Ces propos critiques ne sont pourtant pas technophobes. Je me suis bel et bien engagé, avec Spirale, dans le web, enivré comme un peu tout le monde par la vitesse des publications et des réactions, de la réactualisation en vogue du passé (Spirale Vintage) et aussi, il faut bien l’avouer, par le nombre de « likes » et par l’espérance d’une publication virale. Mais je ne crains pas d’affronter ma bêtise, de penser à la vitesse qui, ne me permettant plus d’entrevoir mon retard, me donne parfois l’impression de m’épuiser en faisant du surplace dans un petit système fermé. C’est pourquoi je rêve de voir sur mon écran le défilement d’images au ralenti, en accéléré ou à reculons qui a permis à Jean Epstein de réfléchir à l’intelligence du cinéma pour imaginer à mon tour, 70 ans plus tard, l’intelligence... du web. « D’être apparente dans l’antiunivers qui se meut à l’écran, l’inutilité du rapport causal se découvre mieux dans l’ordre naturel des choses, où ce rapport n’est qu’un spectre créé par l’intelligence. S’il y a des causes, elles ne servent de rien. On doit donc admettre que la nature s’en passe, car on la trouve partout fidèle à un de ses principes les plus généraux, celui du minimum d’action. D’où il faut supposer l’univers dépourvu de toutes lois autres que les lois de pur nombre, c’est-à-dire effroyablement simple, scandaleusement monotone, sous les vertigineuses et branlantes idéologies dont l’affuble l’esprit humain. » La simplicité de l’univers qu’entrevoyait Epstein dans la variation de la vitesse des images cinématographiques et dans leur inversion me renvoie une fois de plus au nombre, en déplaçant toutefois l’ivresse du côté des croyances que l’on y projette.

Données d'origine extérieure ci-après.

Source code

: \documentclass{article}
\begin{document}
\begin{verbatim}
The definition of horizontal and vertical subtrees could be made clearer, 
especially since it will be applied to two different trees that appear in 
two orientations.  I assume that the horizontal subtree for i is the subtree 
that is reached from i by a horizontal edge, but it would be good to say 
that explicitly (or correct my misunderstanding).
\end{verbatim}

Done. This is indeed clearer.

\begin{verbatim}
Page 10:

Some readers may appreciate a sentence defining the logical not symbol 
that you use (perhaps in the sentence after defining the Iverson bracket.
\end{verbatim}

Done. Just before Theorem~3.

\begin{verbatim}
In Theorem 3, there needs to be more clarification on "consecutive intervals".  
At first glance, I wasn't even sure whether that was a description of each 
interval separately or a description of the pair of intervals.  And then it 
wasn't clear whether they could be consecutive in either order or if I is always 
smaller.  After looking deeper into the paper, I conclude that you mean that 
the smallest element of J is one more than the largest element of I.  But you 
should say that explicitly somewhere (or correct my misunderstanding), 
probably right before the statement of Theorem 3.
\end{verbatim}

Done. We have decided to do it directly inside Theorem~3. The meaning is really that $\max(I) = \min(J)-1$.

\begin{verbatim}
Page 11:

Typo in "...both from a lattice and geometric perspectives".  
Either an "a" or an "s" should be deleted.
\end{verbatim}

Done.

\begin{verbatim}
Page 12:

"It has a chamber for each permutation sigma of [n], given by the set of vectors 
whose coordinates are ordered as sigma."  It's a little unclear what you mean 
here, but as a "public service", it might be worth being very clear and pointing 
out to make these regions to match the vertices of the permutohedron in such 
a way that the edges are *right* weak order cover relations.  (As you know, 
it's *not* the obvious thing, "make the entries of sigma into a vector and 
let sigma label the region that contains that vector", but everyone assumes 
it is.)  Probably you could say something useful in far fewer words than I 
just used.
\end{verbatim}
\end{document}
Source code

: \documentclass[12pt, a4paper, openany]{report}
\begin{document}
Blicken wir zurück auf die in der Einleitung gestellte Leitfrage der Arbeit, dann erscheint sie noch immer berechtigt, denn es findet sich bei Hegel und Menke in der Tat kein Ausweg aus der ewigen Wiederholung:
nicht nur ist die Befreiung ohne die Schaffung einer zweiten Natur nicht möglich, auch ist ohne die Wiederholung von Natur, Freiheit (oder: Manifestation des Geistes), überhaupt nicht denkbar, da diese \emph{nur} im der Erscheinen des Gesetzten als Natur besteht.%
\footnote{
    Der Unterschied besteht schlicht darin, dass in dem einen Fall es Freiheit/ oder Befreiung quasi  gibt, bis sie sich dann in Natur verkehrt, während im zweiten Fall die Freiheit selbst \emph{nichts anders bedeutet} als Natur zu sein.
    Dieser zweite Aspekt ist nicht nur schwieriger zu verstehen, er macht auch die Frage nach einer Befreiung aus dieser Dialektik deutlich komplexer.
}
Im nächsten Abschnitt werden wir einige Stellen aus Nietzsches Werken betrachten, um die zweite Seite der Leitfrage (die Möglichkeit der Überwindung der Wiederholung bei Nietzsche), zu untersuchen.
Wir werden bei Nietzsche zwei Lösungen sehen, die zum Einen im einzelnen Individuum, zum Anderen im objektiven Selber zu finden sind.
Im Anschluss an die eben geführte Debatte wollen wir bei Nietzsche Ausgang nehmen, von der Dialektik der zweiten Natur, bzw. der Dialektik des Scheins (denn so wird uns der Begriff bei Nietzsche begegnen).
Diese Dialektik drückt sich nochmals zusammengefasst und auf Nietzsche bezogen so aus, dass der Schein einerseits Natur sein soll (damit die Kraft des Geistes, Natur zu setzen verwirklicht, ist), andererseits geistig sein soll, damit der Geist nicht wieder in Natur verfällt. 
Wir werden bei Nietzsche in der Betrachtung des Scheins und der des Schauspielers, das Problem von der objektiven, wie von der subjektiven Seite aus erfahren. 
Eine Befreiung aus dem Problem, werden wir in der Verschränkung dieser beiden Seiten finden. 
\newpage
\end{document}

L’installation vidéo de Camille Henrot que l’on pouvait voir récemment au MAC, Grosse fatigue, m’a fait rêver. L’artiste y reprend, sans le savoir peut-être, l’expérience d’Epstein en associant la superposition, la juxtaposition et la succession frénétiques d’images et de textes, à la manière de « pop-ups » sur un écran, à l’extension en accéléré de l’univers, le tout en moins de 13 minutes ! La démultiplication vertigineuse des images semble alors exprimer la loi de l’univers, et cette dernière est bien celle du nombre. « Effroyablement simple, scandaleusement monotone » malgré la variété des espèces et des images, l’univers comme le web dans Grosse fatigue aident à cerner l’épuisement du « bonheur bête » dans un délire qui ne s’épuise pas et qui prend les airs d’une figure de la foi et du savoir : la métonymie. Bricolons en vitesse, agençons rapidement, épuisons-nous en un « minimum d’action », l’intelligence viendra toujours après.